= Beginning of Section =

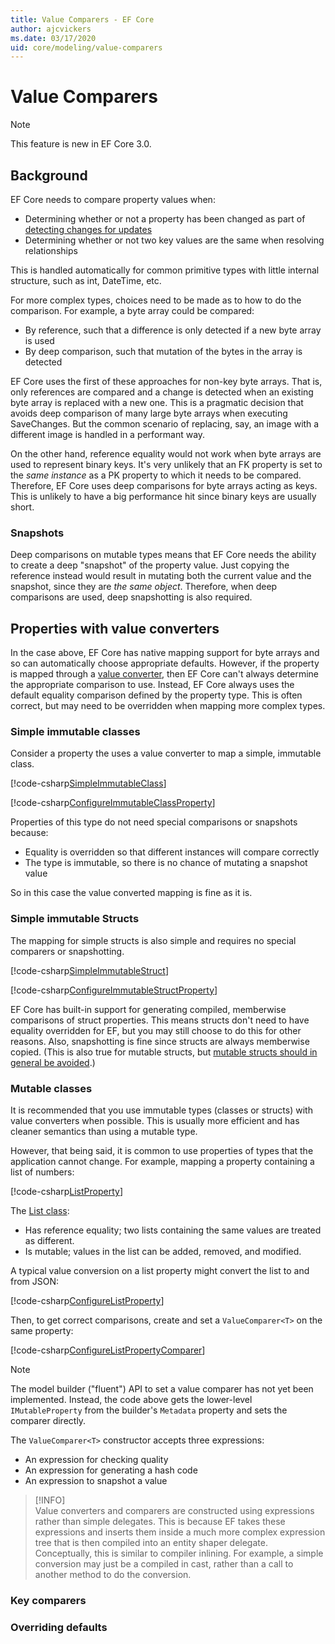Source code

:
 ```yaml
---
title: Value Comparers - EF Core
author: ajcvickers
ms.date: 03/17/2020
uid: core/modeling/value-comparers
---
```


# Value Comparers

> [!NOTE]  
> This feature is new in EF Core 3.0.

## Background

EF Core needs to compare property values when:

* Determining whether or not a property has been changed as part of [detecting changes for updates](../saving/basic)
* Determining whether or not two key values are the same when resolving relationships 

This is handled automatically for common primitive types with little internal structure, such as int, DateTime, etc.

For more complex types, choices need to be made as to how to do the comparison.
For example, a byte array could be compared:

* By reference, such that a difference is only detected if a new byte array is used
* By deep comparison, such that mutation of the bytes in the array is detected

EF Core uses the first of these approaches for non-key byte arrays.
That is, only references are compared and a change is detected when an existing byte array is replaced with a new one.
This is a pragmatic decision that avoids deep comparison of many large byte arrays when executing SaveChanges.
But the common scenario of replacing, say, an image with a different image is handled in a performant way.

On the other hand, reference equality would not work when byte arrays are used to represent binary keys.
It's very unlikely that an FK property is set to the _same instance_ as a PK property to which it needs to be compared.
Therefore, EF Core uses deep comparisons for byte arrays acting as keys.
This is unlikely to have a big performance hit since binary keys are usually short.

### Snapshots

Deep comparisons on mutable types means that EF Core needs the ability to create a deep "snapshot" of the property value.
Just copying the reference instead would result in mutating both the current value and the snapshot, since they are _the same object_.
Therefore, when deep comparisons are used, deep snapshotting is also required.

## Properties with value converters

In the case above, EF Core has native mapping support for byte arrays and so can automatically choose appropriate defaults.
However, if the property is mapped through a [value converter](value-conversions), then EF Core can't always determine the appropriate comparison to use.
Instead, EF Core always uses the default equality comparison defined by the property type.
This is often correct, but may need to be overridden when mapping more complex types.

### Simple immutable classes

Consider a property the uses a value converter to map a simple, immutable class.

[!code-csharp[SimpleImmutableClass](../../../samples/core/Modeling/ValueConversions/Program.cs?name=SimpleImmutableClass)]

[!code-csharp[ConfigureImmutableClassProperty](../../../samples/core/Modeling/ValueConversions/Program.cs?name=ConfigureImmutableClassProperty)]

Properties of this type do not need special comparisons or snapshots because:
* Equality is overridden so that different instances will compare correctly
* The type is immutable, so there is no chance of mutating a snapshot value

So in this case the value converted mapping is fine as it is.

### Simple immutable Structs

The mapping for simple structs is also simple and requires no special comparers or snapshotting.

[!code-csharp[SimpleImmutableStruct](../../../samples/core/Modeling/ValueConversions/Program.cs?name=SimpleImmutableStruct)]

[!code-csharp[ConfigureImmutableStructProperty](../../../samples/core/Modeling/ValueConversions/Program.cs?name=ConfigureImmutableStructProperty)]

EF Core has built-in support for generating compiled, memberwise comparisons of struct properties.
This means structs don't need to have equality overridden for EF, but you may still choose to do this for other reasons.
Also, snapshotting is fine since structs are always memberwise copied.
(This is also true for mutable structs, but [mutable structs should in general be avoided](https://docs.microsoft.com/dotnet/csharp/write-safe-efficient-code).)

### Mutable classes

It is recommended that you use immutable types (classes or structs) with value converters when possible.
This is usually more efficient and has cleaner semantics than using a mutable type.   

However, that being said, it is common to use properties of types that the application cannot change.
For example, mapping a property containing a list of numbers: 

[!code-csharp[ListProperty](../../../samples/core/Modeling/ValueConversions/Program.cs?name=ListProperty)]

The [List class](https://docs.microsoft.com/dotnet/api/system.collections.generic.list-1?view=netstandard-2.1):
* Has reference equality; two lists containing the same values are treated as different.
* Is mutable; values in the list can be added, removed, and modified.

A typical value conversion on a list property might convert the list to and from JSON:

[!code-csharp[ConfigureListProperty](../../../samples/core/Modeling/ValueConversions/Program.cs?name=ConfigureListProperty)]

Then, to get correct comparisons, create and set a `ValueComparer<T>` on the same property:

[!code-csharp[ConfigureListPropertyComparer](../../../samples/core/Modeling/ValueConversions/Program.cs?name=ConfigureListPropertyComparer)]

> [!NOTE]  
> The model builder ("fluent") API to set a value comparer has not yet been implemented.
> Instead, the code above gets the lower-level `IMutableProperty` from the builder's `Metadata` property and sets the comparer directly.

The `ValueComparer<T>` constructor accepts three expressions:
* An expression for checking quality
* An expression for generating a hash code
* An expression to snapshot a value  

> [!INFO]  
> Value converters and comparers are constructed using expressions rather than simple delegates.
> This is because EF takes these expressions and inserts them inside a much more complex expression tree that is then compiled into an entity shaper delegate.
> Conceptually, this is similar to compiler inlining.
> For example, a simple conversion may just be a compiled in cast, rather than a call to another method to do the conversion.    

### Key comparers


### Overriding defaults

= End of Section =

### TASK DETAILS
In the entries above, please find the line with "This is unlikely" and the line with "## Properties with value converters", then write out exactly those two lines and every line between them, and nothing more.

### THE COMPLETED TASK
This is unlikely to have a big performance hit since binary keys are usually short.

### Snapshots

Deep comparisons on mutable types means that EF Core needs the ability to create a deep "snapshot" of the property value.
Just copying the reference instead would result in mutating both the current value and the snapshot, since they are _the same object_.
Therefore, when deep comparisons are used, deep snapshotting is also required.

## Properties with value converters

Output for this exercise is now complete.